Split the Sun (Inherit the Stars #2)

Well, I started this round.

“You want answers?” I ask. “Let Niles go.”

The Prime regards me, eyebrows raised. I may have started, but he’ll finish and we both know it.

He motions Niles up with two effortless fingers, and Niles matches with efficiency. Slipping from my grasp and on his feet almost before my hand registers the motion.

“May I introduce you to my son?” asks the Prime. “Or perhaps you’ve met.”

What?

Niles stands at attention, stares not so much at me as past. Blue light threads his black hair and glistens along his shuttered eyes. The impenetrable blank of his cheeks and chin. He says nothing, looks like nothing—not smart or relentless or irritating. No hidden warmth that multiplies and melts my skin.

Niles? The Prime’s son? But they look nothing alike. Their height, their facial structure, their eyes—the Prime’s are too round and light and—

Amusement flicks through the Prime’s gaze, slides into a small smile, and I see it. The Niles in him.

My dad excels at leverage, he’d said.

Think, Decker, he’d said.

“Appropriation,” I say. My own smile crawls out of nowhere at the beauty of it. The perfection. A razor’s edge he balanced while I fell. Am falling. My stomach a sickened spiral that rips on every broken crag and doesn’t land. Can’t—there’s no purchase. The only solid ground I had was him.

So, of course, he wasn’t real.

I laugh with all the heat scraping my eyes and throat. “Appropriation. God. I can’t say you don’t play fair.”

The statue of Niles becomes more statuesque. He makes a pretty statue. Cast him in marble to preside over the city’s high gardens. Probably will, what with him being the son of the Prime. Hell, if an Heir never appears and the Prime and Lady Galton duke it out to establish a new bloodling line, Niles may wind up ruling the House.

I’d have kissed a House Lord.

I can still feel his lips. My heart’s answering glow. Jackknifed now, but . . . there.

Niles watches with his stone smooth face, and probably sees everything. My laughter dies.

“I wonder,” says the Prime, “if you grasp the current state of affairs.”

“I’m trapped in a room with the Prime and his—his son,” I say. “Think I’ve got it.”

The Prime moves closer—easy, graceful, he damn near controls the air. “This little rebellion? Your ‘Accounting’? Won’t last.”

“My Accounting,” I repeat.

“‘Close your eyes against the blood,’” he recites, in Mom’s same singsong. “‘Promise yourself it was all for love.’”

He’s heard it before. He knows.

“That’s just a stupid lullaby,” I say.

“Come now, aren’t we past that?” He closes in, eats the space. “This power-out of yours won’t last.”

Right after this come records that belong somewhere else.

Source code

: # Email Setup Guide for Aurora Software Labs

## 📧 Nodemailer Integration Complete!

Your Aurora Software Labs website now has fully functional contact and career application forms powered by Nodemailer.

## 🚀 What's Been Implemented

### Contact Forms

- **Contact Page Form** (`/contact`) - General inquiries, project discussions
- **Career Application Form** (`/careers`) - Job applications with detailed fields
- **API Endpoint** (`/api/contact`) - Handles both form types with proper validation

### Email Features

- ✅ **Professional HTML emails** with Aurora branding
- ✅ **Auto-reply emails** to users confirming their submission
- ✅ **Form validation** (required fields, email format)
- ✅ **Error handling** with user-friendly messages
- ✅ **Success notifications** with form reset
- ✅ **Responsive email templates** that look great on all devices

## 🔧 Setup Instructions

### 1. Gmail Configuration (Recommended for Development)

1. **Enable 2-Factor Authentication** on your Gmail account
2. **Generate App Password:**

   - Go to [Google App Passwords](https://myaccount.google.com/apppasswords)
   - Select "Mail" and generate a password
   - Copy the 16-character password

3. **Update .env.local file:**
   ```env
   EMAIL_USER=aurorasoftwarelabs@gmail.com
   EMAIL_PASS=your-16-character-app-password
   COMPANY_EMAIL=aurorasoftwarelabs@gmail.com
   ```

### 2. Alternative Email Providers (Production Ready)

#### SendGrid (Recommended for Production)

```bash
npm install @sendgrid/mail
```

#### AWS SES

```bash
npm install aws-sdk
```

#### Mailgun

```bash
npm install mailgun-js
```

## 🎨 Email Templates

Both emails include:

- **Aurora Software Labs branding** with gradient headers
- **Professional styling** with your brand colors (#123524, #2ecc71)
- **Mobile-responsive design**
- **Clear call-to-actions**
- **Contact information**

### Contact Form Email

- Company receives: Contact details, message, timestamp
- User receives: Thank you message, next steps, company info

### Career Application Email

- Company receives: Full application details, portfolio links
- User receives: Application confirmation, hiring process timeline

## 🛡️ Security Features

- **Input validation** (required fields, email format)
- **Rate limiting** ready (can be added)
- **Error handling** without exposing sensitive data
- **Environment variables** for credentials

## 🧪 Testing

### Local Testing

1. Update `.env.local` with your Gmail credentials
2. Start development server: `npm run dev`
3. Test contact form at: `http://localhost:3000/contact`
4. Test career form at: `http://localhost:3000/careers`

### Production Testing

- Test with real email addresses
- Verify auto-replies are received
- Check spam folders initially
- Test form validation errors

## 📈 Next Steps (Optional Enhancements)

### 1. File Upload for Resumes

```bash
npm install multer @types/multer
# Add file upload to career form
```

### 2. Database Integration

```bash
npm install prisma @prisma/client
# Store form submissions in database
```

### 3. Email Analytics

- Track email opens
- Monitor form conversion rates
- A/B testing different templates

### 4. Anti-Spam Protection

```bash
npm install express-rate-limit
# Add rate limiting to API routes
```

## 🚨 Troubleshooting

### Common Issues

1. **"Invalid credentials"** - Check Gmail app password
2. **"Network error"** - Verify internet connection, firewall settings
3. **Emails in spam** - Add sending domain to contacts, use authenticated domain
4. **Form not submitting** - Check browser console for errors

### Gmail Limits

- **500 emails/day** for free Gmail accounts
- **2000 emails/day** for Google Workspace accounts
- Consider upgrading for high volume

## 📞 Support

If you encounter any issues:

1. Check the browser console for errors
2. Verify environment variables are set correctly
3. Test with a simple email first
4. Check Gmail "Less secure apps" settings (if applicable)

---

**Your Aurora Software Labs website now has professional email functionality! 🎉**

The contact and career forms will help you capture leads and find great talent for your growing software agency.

So the power’s still down. No wonder they’re running off of battery-backed spotlights. Mom must have blown the city’s energy grid. Probably had it on a timer.

“Don’t confuse me with Mom,” I say. “You think I have brains enough to manage a power-out?”

“Doesn’t take much to activate a trigger.”

“What trigger? You have everything I had of Mom’s.”

And Dee has everything else, full stop.

“You mean this?” The Prime pulls Mom’s bracelet from his jacket pocket, to dangle it aloft. The light catches it in starbursts. “Worthless.”

Niles gave the Prime my mother’s bracelet. He must have. Because there it is, in the Prime’s hand—charms tinkling in a silver ribbon that clatters to the floor, chain curling in the paved dirt. Even there, it shines.

I stand still and straight and do not—do not—retrieve it.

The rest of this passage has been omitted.